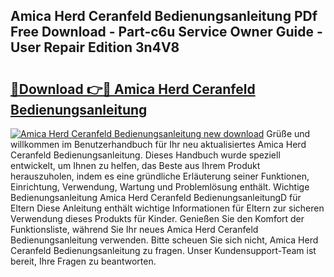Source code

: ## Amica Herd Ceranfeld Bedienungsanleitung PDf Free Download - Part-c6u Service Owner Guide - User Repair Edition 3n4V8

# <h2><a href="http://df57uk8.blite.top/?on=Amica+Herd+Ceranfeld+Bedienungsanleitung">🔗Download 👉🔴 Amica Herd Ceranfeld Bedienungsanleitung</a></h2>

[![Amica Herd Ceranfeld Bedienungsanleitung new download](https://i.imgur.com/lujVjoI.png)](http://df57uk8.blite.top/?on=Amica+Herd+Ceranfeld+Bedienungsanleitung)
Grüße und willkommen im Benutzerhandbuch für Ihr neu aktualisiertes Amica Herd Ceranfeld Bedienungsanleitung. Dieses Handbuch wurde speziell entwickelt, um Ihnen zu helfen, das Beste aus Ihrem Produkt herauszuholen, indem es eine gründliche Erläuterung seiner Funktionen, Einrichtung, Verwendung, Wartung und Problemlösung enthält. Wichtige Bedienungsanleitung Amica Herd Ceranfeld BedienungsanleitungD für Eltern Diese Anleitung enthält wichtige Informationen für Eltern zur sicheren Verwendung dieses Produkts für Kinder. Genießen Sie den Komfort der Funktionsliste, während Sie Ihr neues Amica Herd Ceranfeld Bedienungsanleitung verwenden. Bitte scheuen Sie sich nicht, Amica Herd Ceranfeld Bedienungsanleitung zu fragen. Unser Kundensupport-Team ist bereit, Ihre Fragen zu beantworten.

==

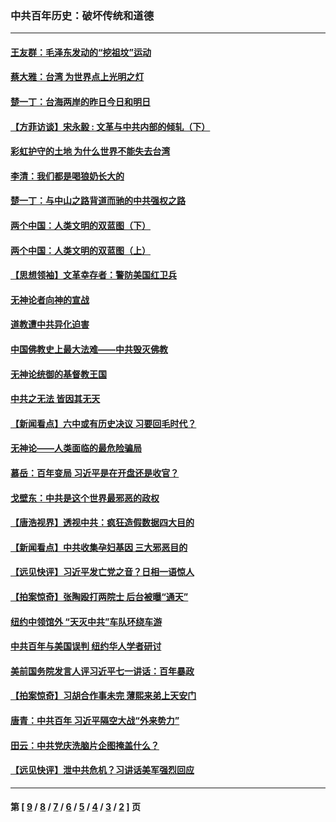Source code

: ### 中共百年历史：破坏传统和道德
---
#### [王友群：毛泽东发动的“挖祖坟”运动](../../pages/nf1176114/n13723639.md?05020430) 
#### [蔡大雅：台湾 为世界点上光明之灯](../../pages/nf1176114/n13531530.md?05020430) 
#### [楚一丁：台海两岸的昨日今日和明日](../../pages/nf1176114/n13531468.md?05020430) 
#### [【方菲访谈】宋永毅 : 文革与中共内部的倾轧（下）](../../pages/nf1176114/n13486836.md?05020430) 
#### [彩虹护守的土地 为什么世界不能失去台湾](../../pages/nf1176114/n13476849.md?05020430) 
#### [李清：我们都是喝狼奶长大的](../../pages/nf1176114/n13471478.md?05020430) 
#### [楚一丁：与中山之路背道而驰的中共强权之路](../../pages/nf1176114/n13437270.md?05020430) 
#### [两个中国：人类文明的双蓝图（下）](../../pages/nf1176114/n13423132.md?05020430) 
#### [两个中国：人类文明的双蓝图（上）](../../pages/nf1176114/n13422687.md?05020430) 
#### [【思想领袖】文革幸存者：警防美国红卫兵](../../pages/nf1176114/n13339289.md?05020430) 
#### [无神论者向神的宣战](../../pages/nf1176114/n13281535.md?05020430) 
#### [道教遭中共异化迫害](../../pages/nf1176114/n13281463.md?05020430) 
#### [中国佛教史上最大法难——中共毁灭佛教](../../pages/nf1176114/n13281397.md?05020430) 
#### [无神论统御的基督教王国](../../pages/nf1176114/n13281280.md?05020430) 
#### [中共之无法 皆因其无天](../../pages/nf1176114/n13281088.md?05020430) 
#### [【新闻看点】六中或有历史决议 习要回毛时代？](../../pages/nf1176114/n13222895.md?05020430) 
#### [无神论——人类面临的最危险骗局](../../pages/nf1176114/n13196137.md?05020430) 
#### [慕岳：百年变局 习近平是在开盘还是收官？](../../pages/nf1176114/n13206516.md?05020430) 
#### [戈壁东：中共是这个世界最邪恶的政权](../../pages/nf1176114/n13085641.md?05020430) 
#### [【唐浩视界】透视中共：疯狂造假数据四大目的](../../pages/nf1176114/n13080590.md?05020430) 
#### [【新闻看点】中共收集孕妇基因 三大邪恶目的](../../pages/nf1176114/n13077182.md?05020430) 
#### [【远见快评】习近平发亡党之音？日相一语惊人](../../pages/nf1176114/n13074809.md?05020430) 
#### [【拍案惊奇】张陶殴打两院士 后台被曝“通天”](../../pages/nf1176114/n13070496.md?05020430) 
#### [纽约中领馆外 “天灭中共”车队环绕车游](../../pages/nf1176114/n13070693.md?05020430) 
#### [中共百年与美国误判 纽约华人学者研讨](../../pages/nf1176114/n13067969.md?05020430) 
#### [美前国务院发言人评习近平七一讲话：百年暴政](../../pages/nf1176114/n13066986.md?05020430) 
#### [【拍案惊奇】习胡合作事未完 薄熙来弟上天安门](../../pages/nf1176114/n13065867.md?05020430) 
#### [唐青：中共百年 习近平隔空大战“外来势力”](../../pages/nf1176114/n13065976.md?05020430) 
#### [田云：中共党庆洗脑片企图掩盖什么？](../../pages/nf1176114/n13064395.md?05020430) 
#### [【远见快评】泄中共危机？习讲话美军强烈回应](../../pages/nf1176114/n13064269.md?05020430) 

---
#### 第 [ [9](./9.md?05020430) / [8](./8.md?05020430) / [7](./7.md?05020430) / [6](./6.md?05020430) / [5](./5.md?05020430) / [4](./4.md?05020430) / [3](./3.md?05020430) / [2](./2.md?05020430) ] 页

**PROBLEM DESCRIPTION**
From the records above, extract exactly and only the lines that begin at the line with "#### [【远见快评】习近" and stop after the line with "#### [田云：中共党庆洗".

**SOLUTION BELOW**
#### [【远见快评】习近平发亡党之音？日相一语惊人](../../pages/nf1176114/n13074809.md?05020430) 
#### [【拍案惊奇】张陶殴打两院士 后台被曝“通天”](../../pages/nf1176114/n13070496.md?05020430) 
#### [纽约中领馆外 “天灭中共”车队环绕车游](../../pages/nf1176114/n13070693.md?05020430) 
#### [中共百年与美国误判 纽约华人学者研讨](../../pages/nf1176114/n13067969.md?05020430) 
#### [美前国务院发言人评习近平七一讲话：百年暴政](../../pages/nf1176114/n13066986.md?05020430) 
#### [【拍案惊奇】习胡合作事未完 薄熙来弟上天安门](../../pages/nf1176114/n13065867.md?05020430) 
#### [唐青：中共百年 习近平隔空大战“外来势力”](../../pages/nf1176114/n13065976.md?05020430) 
#### [田云：中共党庆洗脑片企图掩盖什么？](../../pages/nf1176114/n13064395.md?05020430) 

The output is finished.